### What to produce
Check every line below for the string "spent". Copy the ones that have it.

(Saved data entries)
###

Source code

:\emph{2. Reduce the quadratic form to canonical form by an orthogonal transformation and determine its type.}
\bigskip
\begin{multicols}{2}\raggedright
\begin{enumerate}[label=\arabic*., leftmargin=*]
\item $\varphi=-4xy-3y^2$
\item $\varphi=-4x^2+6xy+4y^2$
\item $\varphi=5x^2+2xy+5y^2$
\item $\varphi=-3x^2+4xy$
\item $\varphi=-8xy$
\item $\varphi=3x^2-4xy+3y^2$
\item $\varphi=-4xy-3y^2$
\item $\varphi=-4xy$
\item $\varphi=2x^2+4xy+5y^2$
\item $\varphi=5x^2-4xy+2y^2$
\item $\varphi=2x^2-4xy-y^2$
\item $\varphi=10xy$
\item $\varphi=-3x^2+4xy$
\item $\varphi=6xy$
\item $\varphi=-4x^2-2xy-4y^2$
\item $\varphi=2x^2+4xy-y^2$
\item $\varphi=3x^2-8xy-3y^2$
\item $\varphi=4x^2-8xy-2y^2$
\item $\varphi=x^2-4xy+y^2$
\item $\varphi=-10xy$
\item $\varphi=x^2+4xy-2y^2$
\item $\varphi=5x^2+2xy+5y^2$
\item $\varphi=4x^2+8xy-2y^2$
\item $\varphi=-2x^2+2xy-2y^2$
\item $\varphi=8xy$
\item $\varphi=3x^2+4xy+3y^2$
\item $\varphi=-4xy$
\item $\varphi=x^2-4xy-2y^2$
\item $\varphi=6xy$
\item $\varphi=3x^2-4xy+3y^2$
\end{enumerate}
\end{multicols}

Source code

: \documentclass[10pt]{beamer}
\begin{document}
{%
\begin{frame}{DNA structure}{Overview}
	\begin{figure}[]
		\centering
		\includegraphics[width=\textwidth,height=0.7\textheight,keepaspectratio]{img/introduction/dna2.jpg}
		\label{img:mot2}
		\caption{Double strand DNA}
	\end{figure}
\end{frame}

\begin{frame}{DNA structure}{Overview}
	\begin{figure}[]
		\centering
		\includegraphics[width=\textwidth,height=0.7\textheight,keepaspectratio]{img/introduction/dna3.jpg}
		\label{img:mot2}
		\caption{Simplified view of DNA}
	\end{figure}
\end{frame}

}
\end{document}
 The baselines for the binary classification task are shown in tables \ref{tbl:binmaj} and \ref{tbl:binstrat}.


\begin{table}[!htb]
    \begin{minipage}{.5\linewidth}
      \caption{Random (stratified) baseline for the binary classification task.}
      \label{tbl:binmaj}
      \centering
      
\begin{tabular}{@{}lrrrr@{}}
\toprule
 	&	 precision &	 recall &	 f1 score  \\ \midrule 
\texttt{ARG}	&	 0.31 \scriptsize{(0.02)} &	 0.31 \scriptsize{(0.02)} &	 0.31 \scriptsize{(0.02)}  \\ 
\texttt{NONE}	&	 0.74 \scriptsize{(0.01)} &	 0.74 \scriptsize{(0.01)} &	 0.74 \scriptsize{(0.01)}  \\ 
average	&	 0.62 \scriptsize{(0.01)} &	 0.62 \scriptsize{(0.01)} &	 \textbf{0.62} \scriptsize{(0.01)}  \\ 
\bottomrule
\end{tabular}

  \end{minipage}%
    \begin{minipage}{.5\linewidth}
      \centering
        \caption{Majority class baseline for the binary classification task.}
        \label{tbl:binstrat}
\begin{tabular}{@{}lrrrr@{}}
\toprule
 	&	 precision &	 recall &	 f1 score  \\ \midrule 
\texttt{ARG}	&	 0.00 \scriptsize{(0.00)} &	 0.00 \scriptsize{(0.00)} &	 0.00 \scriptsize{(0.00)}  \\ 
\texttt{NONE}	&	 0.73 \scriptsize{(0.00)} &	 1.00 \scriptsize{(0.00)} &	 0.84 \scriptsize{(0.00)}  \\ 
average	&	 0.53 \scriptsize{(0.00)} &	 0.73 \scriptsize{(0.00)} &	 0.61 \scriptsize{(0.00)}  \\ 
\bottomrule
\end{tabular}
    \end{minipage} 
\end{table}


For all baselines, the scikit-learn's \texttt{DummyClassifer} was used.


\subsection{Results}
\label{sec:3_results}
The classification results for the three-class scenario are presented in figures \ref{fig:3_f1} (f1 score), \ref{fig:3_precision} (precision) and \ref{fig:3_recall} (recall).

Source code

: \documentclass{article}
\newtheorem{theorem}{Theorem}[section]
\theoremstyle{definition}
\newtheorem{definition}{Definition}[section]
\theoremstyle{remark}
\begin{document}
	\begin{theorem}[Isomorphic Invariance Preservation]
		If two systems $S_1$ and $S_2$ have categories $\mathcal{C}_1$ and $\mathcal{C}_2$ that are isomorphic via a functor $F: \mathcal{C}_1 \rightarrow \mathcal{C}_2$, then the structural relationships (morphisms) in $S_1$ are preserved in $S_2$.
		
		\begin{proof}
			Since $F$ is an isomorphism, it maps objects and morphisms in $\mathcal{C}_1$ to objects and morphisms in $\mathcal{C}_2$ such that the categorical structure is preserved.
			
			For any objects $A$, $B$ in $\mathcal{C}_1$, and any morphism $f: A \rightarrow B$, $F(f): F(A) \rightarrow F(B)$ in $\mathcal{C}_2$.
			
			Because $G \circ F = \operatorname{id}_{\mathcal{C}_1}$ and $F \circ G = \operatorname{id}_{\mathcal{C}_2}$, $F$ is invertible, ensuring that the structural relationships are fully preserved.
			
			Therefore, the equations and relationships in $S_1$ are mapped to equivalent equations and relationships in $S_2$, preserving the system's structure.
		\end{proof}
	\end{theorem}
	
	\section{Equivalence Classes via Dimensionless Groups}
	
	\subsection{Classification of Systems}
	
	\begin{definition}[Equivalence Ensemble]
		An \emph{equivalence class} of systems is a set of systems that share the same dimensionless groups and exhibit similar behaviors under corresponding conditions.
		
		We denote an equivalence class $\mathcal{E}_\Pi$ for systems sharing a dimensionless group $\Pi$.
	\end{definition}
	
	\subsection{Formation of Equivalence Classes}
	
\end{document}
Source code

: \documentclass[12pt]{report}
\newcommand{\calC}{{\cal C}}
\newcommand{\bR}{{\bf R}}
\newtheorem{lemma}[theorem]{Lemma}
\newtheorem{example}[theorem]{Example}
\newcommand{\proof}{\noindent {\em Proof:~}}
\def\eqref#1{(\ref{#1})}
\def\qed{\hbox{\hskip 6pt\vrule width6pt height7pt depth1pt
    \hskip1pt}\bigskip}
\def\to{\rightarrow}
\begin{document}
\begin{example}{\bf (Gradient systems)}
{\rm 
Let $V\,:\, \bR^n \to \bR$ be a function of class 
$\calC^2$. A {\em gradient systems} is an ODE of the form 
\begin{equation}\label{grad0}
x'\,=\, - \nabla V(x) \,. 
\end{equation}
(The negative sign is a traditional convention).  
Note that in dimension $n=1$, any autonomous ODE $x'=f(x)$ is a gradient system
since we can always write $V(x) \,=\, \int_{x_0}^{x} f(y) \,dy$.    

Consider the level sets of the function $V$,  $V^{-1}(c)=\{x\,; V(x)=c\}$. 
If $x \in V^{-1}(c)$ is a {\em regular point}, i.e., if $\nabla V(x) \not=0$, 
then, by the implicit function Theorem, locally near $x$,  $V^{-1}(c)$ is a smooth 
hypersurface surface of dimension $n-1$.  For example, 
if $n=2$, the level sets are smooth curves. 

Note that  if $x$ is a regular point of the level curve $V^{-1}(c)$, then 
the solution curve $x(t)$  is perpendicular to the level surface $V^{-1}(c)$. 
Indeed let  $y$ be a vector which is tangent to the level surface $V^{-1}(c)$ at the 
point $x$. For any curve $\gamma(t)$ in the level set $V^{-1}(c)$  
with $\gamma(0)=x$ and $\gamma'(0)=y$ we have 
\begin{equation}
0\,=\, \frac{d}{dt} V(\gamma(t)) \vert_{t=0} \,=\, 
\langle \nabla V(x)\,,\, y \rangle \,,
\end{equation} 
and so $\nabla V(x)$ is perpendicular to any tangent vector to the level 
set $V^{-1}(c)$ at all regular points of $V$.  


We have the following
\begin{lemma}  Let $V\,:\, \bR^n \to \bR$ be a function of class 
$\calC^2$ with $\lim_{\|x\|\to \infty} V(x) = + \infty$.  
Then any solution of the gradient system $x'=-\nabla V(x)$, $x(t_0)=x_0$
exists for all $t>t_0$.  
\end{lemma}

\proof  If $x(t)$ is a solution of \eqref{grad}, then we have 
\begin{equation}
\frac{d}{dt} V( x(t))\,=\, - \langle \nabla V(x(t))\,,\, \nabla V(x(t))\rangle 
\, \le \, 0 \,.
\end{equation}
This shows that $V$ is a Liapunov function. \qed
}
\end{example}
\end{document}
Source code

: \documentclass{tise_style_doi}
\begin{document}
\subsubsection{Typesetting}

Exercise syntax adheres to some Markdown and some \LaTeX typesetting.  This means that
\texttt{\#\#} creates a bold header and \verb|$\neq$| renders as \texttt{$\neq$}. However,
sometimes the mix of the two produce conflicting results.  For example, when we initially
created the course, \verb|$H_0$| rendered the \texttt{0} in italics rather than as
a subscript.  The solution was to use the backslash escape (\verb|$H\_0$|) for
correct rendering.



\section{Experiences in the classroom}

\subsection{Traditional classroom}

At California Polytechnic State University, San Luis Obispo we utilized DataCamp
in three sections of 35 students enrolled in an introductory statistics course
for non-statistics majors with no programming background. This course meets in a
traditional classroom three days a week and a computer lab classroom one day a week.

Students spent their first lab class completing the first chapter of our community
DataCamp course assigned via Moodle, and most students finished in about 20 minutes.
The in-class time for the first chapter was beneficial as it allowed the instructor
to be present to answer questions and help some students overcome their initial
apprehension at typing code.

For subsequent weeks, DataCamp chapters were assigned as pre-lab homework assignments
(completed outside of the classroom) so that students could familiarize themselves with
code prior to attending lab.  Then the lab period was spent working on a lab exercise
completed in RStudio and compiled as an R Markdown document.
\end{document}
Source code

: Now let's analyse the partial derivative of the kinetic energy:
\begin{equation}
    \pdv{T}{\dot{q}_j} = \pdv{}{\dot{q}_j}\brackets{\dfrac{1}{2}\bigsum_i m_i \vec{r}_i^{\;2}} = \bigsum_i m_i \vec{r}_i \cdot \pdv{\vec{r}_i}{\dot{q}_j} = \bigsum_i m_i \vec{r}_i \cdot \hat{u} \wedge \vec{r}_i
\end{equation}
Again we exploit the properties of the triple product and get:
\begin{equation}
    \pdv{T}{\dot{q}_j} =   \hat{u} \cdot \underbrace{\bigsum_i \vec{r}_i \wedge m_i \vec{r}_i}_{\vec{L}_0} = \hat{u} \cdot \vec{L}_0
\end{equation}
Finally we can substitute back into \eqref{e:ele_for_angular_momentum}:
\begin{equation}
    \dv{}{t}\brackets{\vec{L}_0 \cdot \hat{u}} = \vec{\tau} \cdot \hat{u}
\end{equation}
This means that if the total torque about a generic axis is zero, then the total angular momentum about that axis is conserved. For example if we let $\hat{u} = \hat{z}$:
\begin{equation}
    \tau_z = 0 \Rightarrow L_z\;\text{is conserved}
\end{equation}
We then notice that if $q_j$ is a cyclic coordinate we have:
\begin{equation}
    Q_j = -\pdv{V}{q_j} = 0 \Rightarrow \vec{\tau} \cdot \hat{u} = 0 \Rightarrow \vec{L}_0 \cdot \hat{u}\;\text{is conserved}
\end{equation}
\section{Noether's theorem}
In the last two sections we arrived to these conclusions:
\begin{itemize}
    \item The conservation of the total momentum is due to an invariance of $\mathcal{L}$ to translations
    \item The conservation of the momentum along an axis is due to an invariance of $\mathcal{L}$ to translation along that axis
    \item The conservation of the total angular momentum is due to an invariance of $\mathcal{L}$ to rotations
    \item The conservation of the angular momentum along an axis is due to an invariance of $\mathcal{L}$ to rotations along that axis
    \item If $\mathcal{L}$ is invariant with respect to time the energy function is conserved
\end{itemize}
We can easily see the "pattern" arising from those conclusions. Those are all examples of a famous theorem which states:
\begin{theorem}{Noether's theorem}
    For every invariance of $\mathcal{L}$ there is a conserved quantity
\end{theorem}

###

### Exercise solution
Students spent their first lab class completing the first chapter of our community
code prior to attending lab.  Then the lab period was spent working on a lab exercise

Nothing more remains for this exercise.